■ What the exercise asks: A line qualifies if it holds the string "with". Copy every qualifying line from the records.

Dataset entries
· · · · · · ·
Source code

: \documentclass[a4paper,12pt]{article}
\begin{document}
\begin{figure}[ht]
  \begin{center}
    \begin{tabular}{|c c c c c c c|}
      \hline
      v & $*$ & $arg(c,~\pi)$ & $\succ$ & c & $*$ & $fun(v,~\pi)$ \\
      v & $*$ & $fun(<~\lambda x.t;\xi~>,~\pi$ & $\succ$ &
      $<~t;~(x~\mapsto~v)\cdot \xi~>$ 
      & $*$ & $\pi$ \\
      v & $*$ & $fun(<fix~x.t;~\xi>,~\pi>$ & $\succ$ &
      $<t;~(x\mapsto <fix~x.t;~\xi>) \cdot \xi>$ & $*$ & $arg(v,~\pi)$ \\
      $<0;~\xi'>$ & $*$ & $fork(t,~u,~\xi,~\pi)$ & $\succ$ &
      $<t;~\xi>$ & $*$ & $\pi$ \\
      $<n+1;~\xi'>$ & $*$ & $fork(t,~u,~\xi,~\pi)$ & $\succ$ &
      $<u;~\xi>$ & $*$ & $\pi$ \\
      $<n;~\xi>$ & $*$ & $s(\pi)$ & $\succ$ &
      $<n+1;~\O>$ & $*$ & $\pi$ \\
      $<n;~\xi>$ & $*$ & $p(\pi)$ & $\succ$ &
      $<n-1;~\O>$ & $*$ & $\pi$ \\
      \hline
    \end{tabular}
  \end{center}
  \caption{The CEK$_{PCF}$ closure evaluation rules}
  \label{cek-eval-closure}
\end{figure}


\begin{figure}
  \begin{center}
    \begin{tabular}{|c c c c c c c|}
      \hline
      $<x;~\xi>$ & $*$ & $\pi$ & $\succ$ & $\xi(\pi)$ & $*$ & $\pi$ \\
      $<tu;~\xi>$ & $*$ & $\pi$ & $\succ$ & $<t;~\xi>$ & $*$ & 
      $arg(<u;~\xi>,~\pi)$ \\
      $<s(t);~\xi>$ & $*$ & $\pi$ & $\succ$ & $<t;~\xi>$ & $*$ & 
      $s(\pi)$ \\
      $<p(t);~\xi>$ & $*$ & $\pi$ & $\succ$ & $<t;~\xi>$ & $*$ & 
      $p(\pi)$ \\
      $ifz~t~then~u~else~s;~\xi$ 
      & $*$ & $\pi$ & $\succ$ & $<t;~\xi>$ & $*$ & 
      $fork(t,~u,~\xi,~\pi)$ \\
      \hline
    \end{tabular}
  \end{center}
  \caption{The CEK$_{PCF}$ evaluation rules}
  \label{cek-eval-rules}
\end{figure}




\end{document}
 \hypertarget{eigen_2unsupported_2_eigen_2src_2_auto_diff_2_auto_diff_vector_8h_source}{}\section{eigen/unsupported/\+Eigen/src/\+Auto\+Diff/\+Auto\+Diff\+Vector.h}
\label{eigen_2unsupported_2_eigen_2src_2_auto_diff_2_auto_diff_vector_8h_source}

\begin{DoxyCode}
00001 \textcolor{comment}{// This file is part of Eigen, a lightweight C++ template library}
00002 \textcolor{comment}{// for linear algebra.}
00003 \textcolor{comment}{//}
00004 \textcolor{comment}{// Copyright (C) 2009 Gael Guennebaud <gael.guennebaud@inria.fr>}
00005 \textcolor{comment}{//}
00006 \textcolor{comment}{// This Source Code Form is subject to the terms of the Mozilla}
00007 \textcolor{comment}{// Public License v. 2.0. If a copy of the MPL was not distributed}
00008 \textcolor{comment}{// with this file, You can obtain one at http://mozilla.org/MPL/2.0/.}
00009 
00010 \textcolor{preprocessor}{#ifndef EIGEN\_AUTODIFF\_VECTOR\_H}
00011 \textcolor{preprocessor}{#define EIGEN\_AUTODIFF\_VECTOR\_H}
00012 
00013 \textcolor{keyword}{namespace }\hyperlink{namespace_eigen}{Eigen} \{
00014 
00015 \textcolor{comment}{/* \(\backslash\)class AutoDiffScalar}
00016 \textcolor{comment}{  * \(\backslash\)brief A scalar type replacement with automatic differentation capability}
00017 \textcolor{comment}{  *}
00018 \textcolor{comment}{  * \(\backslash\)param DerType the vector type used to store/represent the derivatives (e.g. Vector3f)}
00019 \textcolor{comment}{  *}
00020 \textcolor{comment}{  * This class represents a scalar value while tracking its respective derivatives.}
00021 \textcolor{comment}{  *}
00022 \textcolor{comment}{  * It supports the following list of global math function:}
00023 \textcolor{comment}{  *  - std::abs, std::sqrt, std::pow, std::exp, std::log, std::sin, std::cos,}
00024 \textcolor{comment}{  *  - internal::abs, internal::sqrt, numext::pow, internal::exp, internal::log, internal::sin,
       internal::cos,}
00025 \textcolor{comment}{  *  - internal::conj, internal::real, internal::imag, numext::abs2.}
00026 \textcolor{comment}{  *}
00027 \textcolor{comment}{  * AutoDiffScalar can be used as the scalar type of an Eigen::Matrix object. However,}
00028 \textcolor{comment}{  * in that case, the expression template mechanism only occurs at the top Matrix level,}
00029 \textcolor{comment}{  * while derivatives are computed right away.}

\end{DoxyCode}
· · · · · · ·
■ Answer:
00008 \textcolor{comment}{// with this file, You can obtain one at http://mozilla.org/MPL/2.0/.}
00016 \textcolor{comment}{  * \(\backslash\)brief A scalar type replacement with automatic differentation capability}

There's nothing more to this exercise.